Exactly the lines from the one containing "device_class: bumper" through the end of the entries, both ends included, are to be output.

Stored dataset items:
=== Begin Enclosure ===

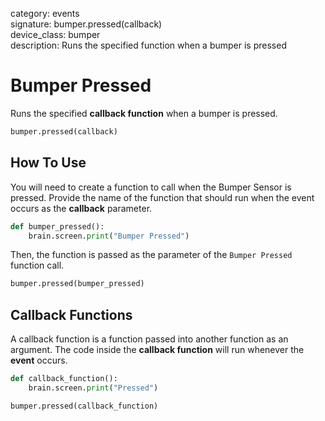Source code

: category: events  
signature: bumper.pressed(callback)  
device_class: bumper  
description: Runs the specified function when a bumper is pressed  

# Bumper Pressed

Runs the specified **callback function** when a bumper is pressed.

```python
bumper.pressed(callback)
```

## How To Use

You will need to create a function to call when the Bumper Sensor is pressed. Provide the name of the function that should run when the event occurs as the **callback** parameter.

```python
def bumper_pressed():
    brain.screen.print("Bumper Pressed")
```

Then, the function is passed as the parameter of the `Bumper Pressed` function call.

```python
bumper.pressed(bumper_pressed)
```

## Callback Functions

A callback function is a function passed into another function as an argument. The code inside the **callback function** will run whenever the **event** occurs. 

```python
def callback_function():
    brain.screen.print("Pressed")

bumper.pressed(callback_function)
```

<advanced>
</advanced>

=== End Enclosure ===

* **SOLUTION TO THIS PROBLEM**
device_class: bumper  
description: Runs the specified function when a bumper is pressed  

# Bumper Pressed

Runs the specified **callback function** when a bumper is pressed.

```python
bumper.pressed(callback)
```

## How To Use

You will need to create a function to call when the Bumper Sensor is pressed. Provide the name of the function that should run when the event occurs as the **callback** parameter.

```python
def bumper_pressed():
    brain.screen.print("Bumper Pressed")
```

Then, the function is passed as the parameter of the `Bumper Pressed` function call.

```python
bumper.pressed(bumper_pressed)
```

## Callback Functions

A callback function is a function passed into another function as an argument. The code inside the **callback function** will run whenever the **event** occurs. 

```python
def callback_function():
    brain.screen.print("Pressed")

bumper.pressed(callback_function)
```

<advanced>
</advanced>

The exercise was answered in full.